Only if they make changes/improvements to the code. If it’s a library that is used then no, AFAIK you don’t need to. If everyone using GPL code had to make their entire project FOSS then TPLink and DLink wouldn’t have any market share. The only reason OpenWRT exists is because Linksys was forced to open up their code because they had illegally refrained from opensourcing their code, which was a great positive for the community
I think it’s more complicated than use, like something about being allowed to dynamically link to it but not statically, or something like that.
If you are using a GPL library that is statically linked to code with a different license the result is one binary that has inside both GPL and other license code, which would not be allowed under the GPL terms, because it requires that the binaries that use the source code must have their source code available in full (including other source and modifications that are part of the same binary).
The only case in which you don’t need to provide the source for GPL software is if you don’t actually distribute the binary to customers… private binaries do not have to be published with their source, as long as you never made the binaries public and never gave it to anyone else. Only when you give it to someone you need to provide the code.
This allows for a loophole in which if you are providing a service, then you can run the software privately in your private server without sharing the source code to the clients using the service, since they do not really run the server program although they indirectly benefit from its results. This is why the AGPL was created, since it has a clause to force also those offering services to make the source of the server available to the users of the service.
I don’t mind if people use LGPL or some derivative of GPL. All I want is improvements to the source be published, and MIT simply doesn’t enforce that. I have no intention to force companies to publish their code that they have worked on for a long time - doing that never really helps. But I do want them to publish changes they make to already FOSS products so the author and the community can benefit.
Yes, but the loophole I was mentioning allows companies to not release the code even when it’s GPL, that’s why I was mentioning the AGPL (which is different from the LGPL).

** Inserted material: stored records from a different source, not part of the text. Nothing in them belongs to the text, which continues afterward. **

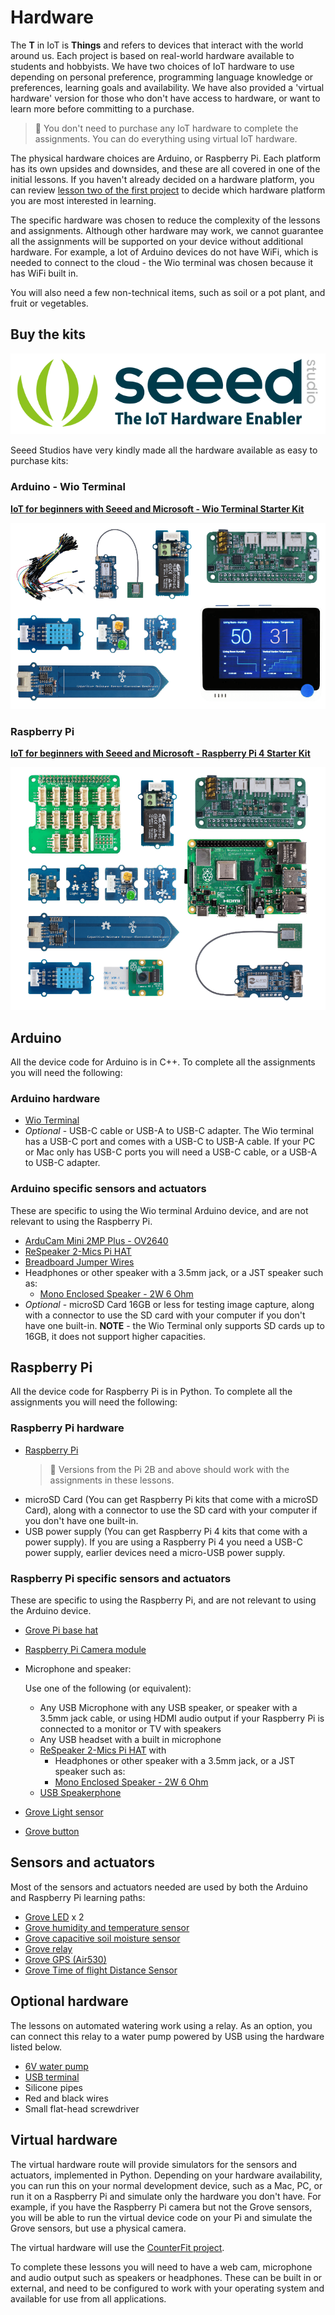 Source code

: # Hardware

The **T** in IoT is **Things** and refers to devices that interact with the world around us. Each project is based on real-world hardware available to students and hobbyists. We have two choices of IoT hardware to use depending on personal preference, programming language knowledge or preferences, learning goals and availability. We have also provided a 'virtual hardware' version for those who don't have access to hardware, or want to learn more before committing to a purchase.

> 💁 You don't need to purchase any IoT hardware to complete the assignments. You can do everything using virtual IoT hardware.

The physical hardware choices are Arduino, or Raspberry Pi. Each platform has its own upsides and downsides, and these are all covered in one of the initial lessons. If you haven't already decided on a hardware platform, you can review [lesson two of the first project](./1-getting-started/lessons/2-deeper-dive/README.md) to decide which hardware platform you are most interested in learning.

The specific hardware was chosen to reduce the complexity of the lessons and assignments. Although other hardware may work, we cannot guarantee all the assignments will be supported on your device without additional hardware. For example, a lot of Arduino devices do not have WiFi, which is needed to connect to the cloud - the Wio terminal was chosen because it has WiFi built in.

You will also need a few non-technical items, such as soil or a pot plant, and fruit or vegetables.

## Buy the kits

![The Seeed studios logo](./images/seeed-logo.png)

Seeed Studios have very kindly made all the hardware available as easy to purchase kits:

### Arduino - Wio Terminal

**[IoT for beginners with Seeed and Microsoft - Wio Terminal Starter Kit](https://www.seeedstudio.com/IoT-for-beginners-with-Seeed-and-Microsoft-Wio-Terminal-Starter-Kit-p-5006.html)**

[![The Wio Terminal hardware kit](./images/wio-hardware-kit.png)](https://www.seeedstudio.com/IoT-for-beginners-with-Seeed-and-Microsoft-Wio-Terminal-Starter-Kit-p-5006.html)

### Raspberry Pi

**[IoT for beginners with Seeed and Microsoft - Raspberry Pi 4 Starter Kit](https://www.seeedstudio.com/IoT-for-beginners-with-Seeed-and-Microsoft-Raspberry-Pi-Starter-Kit.html)**

[![The Raspberry Pi Terminal hardware kit](./images/pi-hardware-kit.png)](https://www.seeedstudio.com/IoT-for-beginners-with-Seeed-and-Microsoft-Raspberry-Pi-Starter-Kit.html)

## Arduino

All the device code for Arduino is in C++. To complete all the assignments you will need the following:

### Arduino hardware

* [Wio Terminal](https://www.seeedstudio.com/Wio-Terminal-p-4509.html)
* *Optional* - USB-C cable or USB-A to USB-C adapter. The Wio terminal has a USB-C port and comes with a USB-C to USB-A cable. If your PC or Mac only has USB-C ports you will need a USB-C cable, or a USB-A to USB-C adapter.

### Arduino specific sensors and actuators

These are specific to using the Wio terminal Arduino device, and are not relevant to using the Raspberry Pi.

* [ArduCam Mini 2MP Plus - OV2640](https://www.arducam.com/product/arducam-2mp-spi-camera-b0067-arduino/)
* [ReSpeaker 2-Mics Pi HAT](https://www.seeedstudio.com/ReSpeaker-2-Mics-Pi-HAT.html)
* [Breadboard Jumper Wires](https://www.seeedstudio.com/Breadboard-Jumper-Wire-Pack-241mm-200mm-160mm-117m-p-234.html)
* Headphones or other speaker with a 3.5mm jack, or a JST speaker such as:
  * [Mono Enclosed Speaker - 2W 6 Ohm](https://www.seeedstudio.com/Mono-Enclosed-Speaker-2W-6-Ohm-p-2832.html)
* *Optional* - microSD Card 16GB or less for testing image capture, along with a connector to use the SD card with your computer if you don't have one built-in. **NOTE** - the Wio Terminal only supports SD cards up to 16GB, it does not support higher capacities.

## Raspberry Pi

All the device code for Raspberry Pi is in Python. To complete all the assignments you will need the following:

### Raspberry Pi hardware

* [Raspberry Pi](https://www.raspberrypi.org/products/raspberry-pi-4-model-b/)
  > 💁 Versions from the Pi 2B and above should work with the assignments in these lessons.
* microSD Card (You can get Raspberry Pi kits that come with a microSD Card), along with a connector to use the SD card with your computer if you don't have one built-in.
* USB power supply (You can get Raspberry Pi 4 kits that come with a power supply). If you are using a Raspberry Pi 4 you need a USB-C power supply, earlier devices need a micro-USB power supply.

### Raspberry Pi specific sensors and actuators

These are specific to using the Raspberry Pi, and are not relevant to using the Arduino device.

* [Grove Pi base hat](https://www.seeedstudio.com/Grove-Base-Hat-for-Raspberry-Pi.html)
* [Raspberry Pi Camera module](https://www.raspberrypi.org/products/camera-module-v2/)
* Microphone and speaker:

  Use one of the following (or equivalent):
  * Any USB Microphone with any USB speaker, or speaker with a 3.5mm jack cable, or using HDMI audio output if your Raspberry Pi is connected to a monitor or TV with speakers
  * Any USB headset with a built in microphone
  * [ReSpeaker 2-Mics Pi HAT](https://www.seeedstudio.com/ReSpeaker-2-Mics-Pi-HAT.html) with
    * Headphones or other speaker with a 3.5mm jack, or a JST speaker such as:
    * [Mono Enclosed Speaker - 2W 6 Ohm](https://www.seeedstudio.com/Mono-Enclosed-Speaker-2W-6-Ohm-p-2832.html)
  * [USB Speakerphone](https://www.amazon.com/USB-Speakerphone-Conference-Business-Microphones/dp/B07Q3D7F8S/ref=sr_1_1?dchild=1&keywords=m0&qid=1614647389&sr=8-1)
* [Grove Light sensor](https://www.seeedstudio.com/Grove-Light-Sensor-v1-2-LS06-S-phototransistor.html)
* [Grove button](https://www.seeedstudio.com/Grove-Button.html)

## Sensors and actuators

Most of the sensors and actuators needed are used by both the Arduino and Raspberry Pi learning paths:

* [Grove LED](https://www.seeedstudio.com/Grove-LED-Pack-p-4364.html) x 2
* [Grove humidity and temperature sensor](https://www.seeedstudio.com/Grove-Temperature-Humidity-Sensor-DHT11.html)
* [Grove capacitive soil moisture sensor](https://www.seeedstudio.com/Grove-Capacitive-Moisture-Sensor-Corrosion-Resistant.html)
* [Grove relay](https://www.seeedstudio.com/Grove-Relay.html)
* [Grove GPS (Air530)](https://www.seeedstudio.com/Grove-GPS-Air530-p-4584.html)
* [Grove Time of flight Distance Sensor](https://www.seeedstudio.com/Grove-Time-of-Flight-Distance-Sensor-VL53L0X.html)

## Optional hardware

The lessons on automated watering work using a relay. As an option, you can connect this relay to a water pump powered by USB using the hardware listed below.

* [6V water pump](https://www.seeedstudio.com/6V-Mini-Water-Pump-p-1945.html)
* [USB terminal](https://www.adafruit.com/product/3628)
* Silicone pipes
* Red and black wires
* Small flat-head screwdriver

## Virtual hardware

The virtual hardware route will provide simulators for the sensors and actuators, implemented in Python. Depending on your hardware availability, you can run this on your normal development device, such as a Mac, PC, or run it on a Raspberry Pi and simulate only the hardware you don't have. For example, if you have the Raspberry Pi camera but not the Grove sensors, you will be able to run the virtual device code on your Pi and simulate the Grove sensors, but use a physical camera.

The virtual hardware will use the [CounterFit project](https://github.com/CounterFit-IoT/CounterFit).

To complete these lessons you will need to have a web cam, microphone and audio output such as speakers or headphones. These can be built in or external, and need to be configured to work with your operating system and available for use from all applications.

Canonical still licenses most of their stuff under GPL3, including new stuff. The license (other than it being open) was probably not even a consideration in deciding to experiment with uutils.
My rule-of-thumb is: is the licence going to make things better for users? In other words, I try to predict whether a company would just not use my AGPL-licensed code, or would potentially contribute back. If they wouldn’t, I don’t really care and rather my code at least gets used to build something presumably useful.
The point is that even if companies have the personnel to contribute back, most of them don’t. It simply isn’t in their interest. If a project is good enough, AGPL will mean that no monopoly will form around that project and open standards will be maintained. AGPL is simply a bastion against closed-source software working against the best interests of consumers
Yeah I get that point, and so my point is that if the use case is important enough that they’d be able to justify allocating that personnel, I use the AGPL to give them that nudge. When it’s just some non-critical component, then I’ll just slap an MIT on it and be done with it.
The only problem is companies will always try to use MIT and using it for small projects will set a precedent. And we don’t have a governing body strong enough to enforce the GPL (nobody listens to the FSF)
Ha, well, if my single-digit-downloads (all by me) NPM module is influential enough to set precedent, then I’d consider that a success.